I’ve been in some pretty high stress situations in my life. Throughout my career, I’ve worked some pretty important projects, taken some huge risks, and spoken at conferences in front of large crowds. Through almost two decades of firefighting, I’ve found myself in more high-pressure situations than I can list. In my personal life, I’ve survived puberty, high school, and the birth of a child. But I’ve just come off of one of the highest-stress situations of my life: cooking the Thanksgiving turkey.

I’ve cooked a couple turkeys in my life, but it’s always the same. I don’t know what it is about the pressure associated with preparing the key to the big meal. It’s pretty hard to screw up the cranberry sauce, but the turkey is another story. It’s a fine line between undercooking it and potentially killing everyone — and overcooking it and having it dry as the desert.

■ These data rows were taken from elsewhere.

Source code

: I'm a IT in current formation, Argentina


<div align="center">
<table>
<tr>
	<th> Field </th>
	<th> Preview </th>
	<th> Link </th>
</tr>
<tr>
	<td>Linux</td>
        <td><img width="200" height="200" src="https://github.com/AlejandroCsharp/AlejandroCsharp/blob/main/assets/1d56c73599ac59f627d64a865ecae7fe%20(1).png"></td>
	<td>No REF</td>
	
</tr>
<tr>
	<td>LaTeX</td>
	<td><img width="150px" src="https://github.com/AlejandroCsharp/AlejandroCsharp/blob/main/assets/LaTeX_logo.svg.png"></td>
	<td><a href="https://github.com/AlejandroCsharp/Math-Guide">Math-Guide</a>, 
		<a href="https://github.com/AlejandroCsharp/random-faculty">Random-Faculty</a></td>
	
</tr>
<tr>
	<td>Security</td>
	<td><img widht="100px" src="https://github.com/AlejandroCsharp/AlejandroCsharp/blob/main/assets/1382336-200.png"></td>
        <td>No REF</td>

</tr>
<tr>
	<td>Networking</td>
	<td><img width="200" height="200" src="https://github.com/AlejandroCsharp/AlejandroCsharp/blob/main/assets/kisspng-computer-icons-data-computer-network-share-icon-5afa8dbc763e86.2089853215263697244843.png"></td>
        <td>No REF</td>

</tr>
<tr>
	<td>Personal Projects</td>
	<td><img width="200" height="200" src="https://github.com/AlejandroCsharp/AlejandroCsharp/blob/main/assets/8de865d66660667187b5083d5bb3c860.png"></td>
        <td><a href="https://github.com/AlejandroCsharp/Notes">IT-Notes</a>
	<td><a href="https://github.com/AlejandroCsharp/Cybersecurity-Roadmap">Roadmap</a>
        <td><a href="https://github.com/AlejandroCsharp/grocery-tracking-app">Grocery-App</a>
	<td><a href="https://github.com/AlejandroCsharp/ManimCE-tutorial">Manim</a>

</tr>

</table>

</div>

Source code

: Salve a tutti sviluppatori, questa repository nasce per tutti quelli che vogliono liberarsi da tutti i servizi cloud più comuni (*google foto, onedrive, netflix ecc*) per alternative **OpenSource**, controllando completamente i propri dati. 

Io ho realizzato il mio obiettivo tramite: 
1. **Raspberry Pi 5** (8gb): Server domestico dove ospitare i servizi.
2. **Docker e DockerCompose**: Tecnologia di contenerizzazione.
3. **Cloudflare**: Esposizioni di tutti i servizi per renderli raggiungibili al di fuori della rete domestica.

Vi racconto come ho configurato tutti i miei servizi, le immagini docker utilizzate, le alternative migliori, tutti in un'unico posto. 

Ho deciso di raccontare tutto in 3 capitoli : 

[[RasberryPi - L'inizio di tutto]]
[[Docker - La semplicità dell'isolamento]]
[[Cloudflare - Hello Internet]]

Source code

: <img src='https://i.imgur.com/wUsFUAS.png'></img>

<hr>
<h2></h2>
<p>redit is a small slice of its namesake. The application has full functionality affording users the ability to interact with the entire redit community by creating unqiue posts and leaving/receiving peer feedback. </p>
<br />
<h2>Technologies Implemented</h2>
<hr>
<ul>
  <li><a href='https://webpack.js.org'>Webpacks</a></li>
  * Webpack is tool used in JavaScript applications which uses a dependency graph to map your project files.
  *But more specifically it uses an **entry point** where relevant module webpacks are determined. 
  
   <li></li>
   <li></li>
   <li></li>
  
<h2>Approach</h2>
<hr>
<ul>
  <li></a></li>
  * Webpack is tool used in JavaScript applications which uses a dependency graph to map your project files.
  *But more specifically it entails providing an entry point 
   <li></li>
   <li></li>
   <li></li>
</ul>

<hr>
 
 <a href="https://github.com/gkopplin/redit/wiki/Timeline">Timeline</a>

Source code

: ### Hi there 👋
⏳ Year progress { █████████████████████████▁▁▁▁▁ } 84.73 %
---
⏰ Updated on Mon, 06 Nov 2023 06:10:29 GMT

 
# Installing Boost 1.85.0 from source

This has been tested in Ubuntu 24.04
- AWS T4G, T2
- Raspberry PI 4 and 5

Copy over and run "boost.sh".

I think some of the pressure comes from the repetitive viewing of a couple high-profile turkey failures – one in National Lampoon’s Christmas Vacation and the other in A Christmas Story. If I didn’t want to end up eating duck at a Chinese restaurant on Thanksgiving, I had to get this right.

We had the whole family coming over, so we bought ourselves a 20-pound prime bird. This thing was bought fresh, never frozen. At 15 minutes per pound, we were setup up for five hours of nervous anticipation.

Cooking a turkey on Thanksgiving is kind of like walking the tightrope without a net. You don’t buy a second turkey to have one on stand-by, and it would never get done in time anyway if the first one didn’t work out. There is no plan B. What’s the backup? Frozen pizza? Popcorn and toast like Snoopy and Charlie Brown served on a ping-pong table?

I don’t know if you’ve ever noticed, but you’re usually so centered on the big meal during the week of Thanksgiving, you often forget to buy any other meals.

Now I wasn’t in this alone. My wife is an excellent cook, but roasting a turkey isn’t something you do every day. This is one of those “I don’t know, what you think” kinds of situations. I like to think of it more as a situation in which there’s someone else to blame should thing go awry.

But after reeducating ourselves with a few online videos, everything went without a hitch. We didn’t even have to call the Butterball hotline. I also managed to get through working the electric turkey knife without losing any digits.

I hope each of you had a great Thanksgiving. On to the next holiday meal!